_The task:_ Select every line containing the word "left" from the material, and copy those lines.
[Supplied material]
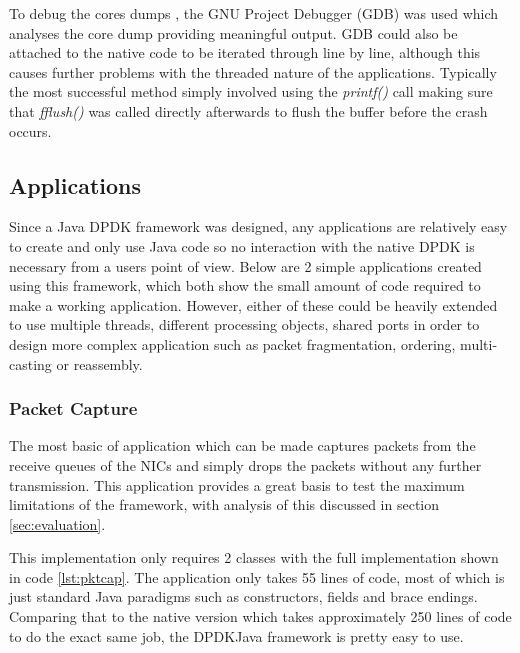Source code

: \documentclass[final_report.tex]{subfiles}
\begin{document}
To debug the cores dumps \cite{codegeeks1}, the GNU Project Debugger (GDB) was used which analyses the core dump providing meaningful output. GDB could also be attached to the native code to be iterated through line by line, although this causes further problems with the threaded nature of the applications. Typically the most successful method simply involved using the \textit{printf()} call making sure that \textit{fflush()} was called directly afterwards to flush the buffer before the crash occurs.

\newpage

\subsection{Applications}
\label{sec:apps}
Since a Java DPDK framework was designed, any applications are relatively easy to create and only use Java code so no interaction with the native DPDK is necessary from a users point of view. Below are 2 simple applications created using this framework, which both show the small amount of code required to make a working application. However, either of these could be heavily extended to use multiple threads, different processing objects, shared ports in order to design more complex application such as packet fragmentation, ordering, multi-casting or reassembly.

\subsubsection{Packet Capture}
The most basic of application which can be made captures packets from the receive queues of the NICs and simply drops the packets without any further transmission. This application provides a great basis to test the maximum limitations of the framework, with analysis of this discussed in section \ref{sec:evaluation}.

This implementation only requires 2 classes with the full implementation shown in code \ref{lst:pktcap}. The application only takes 55 lines of code, most of which is just standard Java paradigms such as constructors, fields and brace endings. Comparing that to the native version which takes approximately 250 lines of code to do the exact same job, the DPDKJava framework is pretty easy to use.
\end{document}
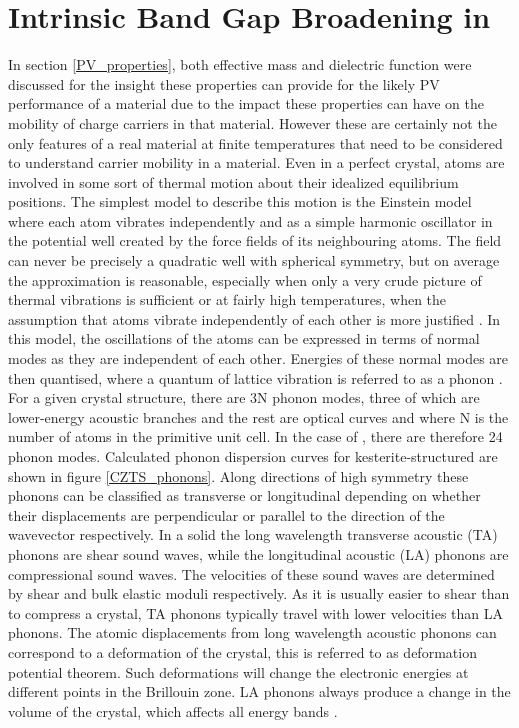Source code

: \section{Intrinsic Band Gap Broadening in {\CZTS}}\label{Eg_broadening_proj}
In section \ref{PV_properties}, both effective mass and dielectric function were discussed for the insight these properties can provide for the likely PV performance of a material due to the impact these properties can have on the mobility of charge carriers in that material. However these are certainly not the only features of a real material at finite temperatures that need to be considered to understand carrier mobility in a material. 
Even in a perfect crystal, atoms are involved in some sort of thermal motion about their idealized equilibrium positions. The simplest model to describe this motion is the Einstein model where each atom vibrates independently and as a simple harmonic oscillator in the potential well created by the force fields of its neighbouring atoms. The field can never be precisely a quadratic well with spherical symmetry, but on average the approximation is reasonable, especially when only a very crude picture of thermal vibrations is sufficient or at fairly high temperatures, when the assumption that atoms vibrate independently of each other is more justified \cite{Ziman_solids}. In this model, the oscillations of the atoms can be expressed in terms of normal modes as they are independent of each other. Energies of these normal modes are then quantised, where a quantum of lattice vibration is referred to as a phonon \cite{fund_semi}.\\

For a given crystal structure, there are 3N phonon modes, three of which are lower-energy acoustic branches and the rest are optical curves and where N is the number of atoms in the primitive unit cell. In the case of {\CZTS}, there are therefore 24 phonon modes. Calculated phonon dispersion curves for kesterite-structured {\CZTS} are shown in figure \ref{CZTS_phonons}.
Along directions of high symmetry these phonons can be classified as transverse or longitudinal depending on whether their displacements are perpendicular or parallel to the direction of the wavevector respectively. In a solid the long wavelength transverse acoustic (TA) phonons are shear sound waves, while the longitudinal acoustic (LA) phonons are compressional sound waves. The velocities of these sound waves are determined by shear and bulk elastic moduli respectively. As it is usually easier to shear than to compress a crystal, TA phonons typically travel with lower velocities than LA phonons.  
The atomic displacements from long wavelength acoustic phonons can correspond to a deformation of the crystal, this is referred to as deformation potential theorem. Such deformations will change the electronic energies at different points in the Brillouin zone. LA phonons always produce a change in the volume of the crystal, which affects all energy bands \cite{fund_semi}.\\


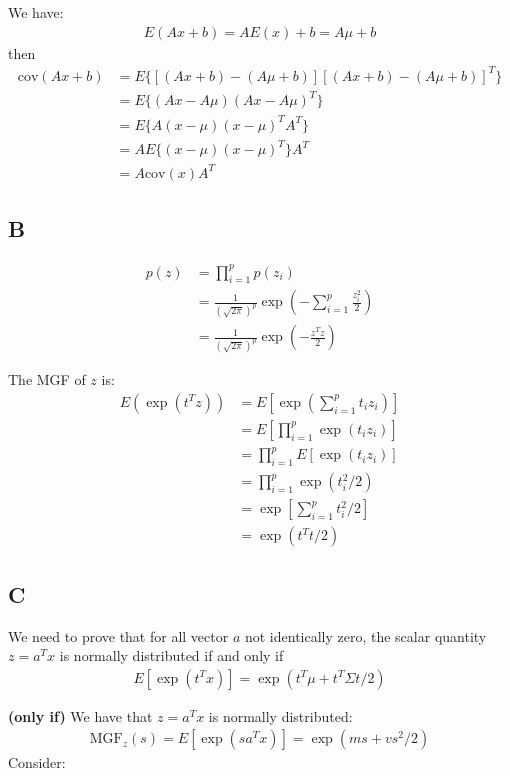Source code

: \documentclass{article}
\begin{document}
We have:
\begin{align*}
E(Ax + b) = A E(x) + b = A\mu + b
\end{align*}
then 
\begin{align*}
\mbox{cov}(Ax + b) &= E\{[(Ax+b) - (A\mu + b)][(Ax+b) - (A\mu + b)]^T\}\\
&= E\{ (Ax - A\mu)(Ax - A\mu)^T \}\\
&= E\{ A(x - \mu)(x - \mu)^TA^T \}\\
&= A E\{(x - \mu)(x - \mu)^T \} A^T\\
&= A \mbox{cov}(x)A^T
\end{align*}


\subsection*{B}

\begin{align*}
p(z) &= \prod_{i=1}^p p(z_i)\\
&= \frac{1}{(\sqrt{2\pi})^p}\exp\left(-\sum_{i=1}^p\frac{z_i^2}{2}\right)\\
&= \frac{1}{(\sqrt{2\pi})^p}\exp\left(-\frac{z^Tz}{2}\right)
\end{align*}

The MGF of \(z\) is:
\begin{align*}
E(\exp(t^Tz)) &= E\left[\exp\left(\sum_{i=1}^p t_iz_i\right)\right]\\
&= E\left[ \prod_{i=1}^p \exp(t_iz_i) \right]\\
&= \prod_{i=1}^p E[\exp(t_iz_i)]\\
&=\prod_{i=1}^p \exp(t_i^2/2)\\
&= \exp \left[ \sum_{i=1}^p t_i^2/2 \right]\\
&= \exp(t^Tt/2)
\end{align*}

\subsection*{C}
We need to prove that for all vector \(a\) not identically zero, the scalar quantity \(z = a^T x\) is normally distributed if and only if
\begin{align*}
E[\exp(t^Tx)] = \exp(t^T\mu + t^T\Sigma t/2)
\end{align*}

\noindent
{\bf (only if)} We have that \(z = a^T x\) is normally distributed:
\begin{align*}
\mathrm{MGF}_z(s) = E[\exp(sa^Tx)] = \exp(ms + vs^2/2)
\end{align*}
Consider:
\end{document}
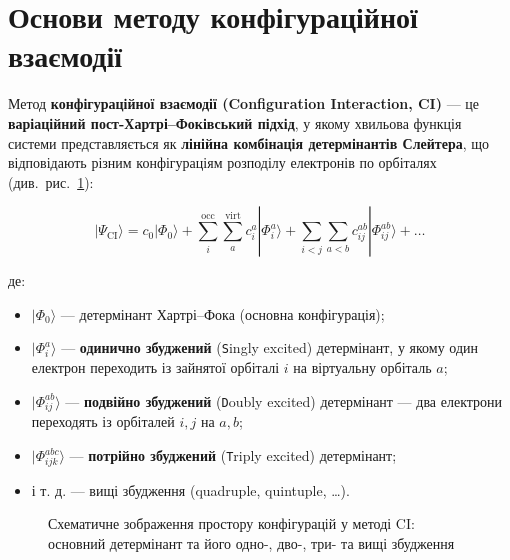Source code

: 
\section{Основи методу конфігураційної взаємодії}


Метод \textbf{конфігураційної взаємодії (Configuration Interaction, CI)} --- це \textbf{варіаційний пост-Хартрі–Фоківський підхід}, у якому хвильова функція системи представляється як \textbf{лінійна комбінація детермінантів Слейтера}, що відповідають різним конфігураціям розподілу електронів по орбіталях (див.~рис.~\ref{tikz:CI}):

\begin{equation}
    |\Psi_{\text{CI}}\rangle =
    c_0 |\Phi_0\rangle +
    \sum_i^{\text{occ}} \sum_a^{\text{virt}} c_i^a |\Phi_i^a\rangle +
    \sum_{i<j} \sum_{a<b} c_{ij}^{ab} |\Phi_{ij}^{ab}\rangle + \ldots
\end{equation}

де:
\begin{itemize}
    \item $|\Phi_0\rangle$ --- детермінант Хартрі–Фока (основна конфігурація);
    \item $|\Phi_i^a\rangle$ --- \textbf{одинично збуджений} (\texttt{S}ingly excited) детермінант, у якому один електрон переходить із зайнятої орбіталі $i$ на віртуальну орбіталь $a$;
    \item $|\Phi_{ij}^{ab}\rangle$ --- \textbf{подвійно збуджений} (\texttt{D}oubly excited) детермінант --- два електрони переходять із орбіталей $i,j$ на $a,b$;
    \item $|\Phi_{ijk}^{abc}\rangle$ --- \textbf{потрійно збуджений} (\texttt{T}riply excited) детермінант;
    \item і т. д. --- вищі збудження (quadruple, quintuple, \ldots).
\end{itemize}

\begin{figure}[h!]\centering

\caption{Схематичне зображення простору конфігурацій у методі CI:
основний детермінант та його одно-, дво-, три- та вищі збудження}
\label{tikz:CI}
\end{figure}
[/Supplied material]
_Solution to the problem:_
&= \frac{1}{(\sqrt{2\pi})^p}\exp\left(-\sum_{i=1}^p\frac{z_i^2}{2}\right)\\
&= \frac{1}{(\sqrt{2\pi})^p}\exp\left(-\frac{z^Tz}{2}\right)
E(\exp(t^Tz)) &= E\left[\exp\left(\sum_{i=1}^p t_iz_i\right)\right]\\
&= E\left[ \prod_{i=1}^p \exp(t_iz_i) \right]\\
&= \exp \left[ \sum_{i=1}^p t_i^2/2 \right]\\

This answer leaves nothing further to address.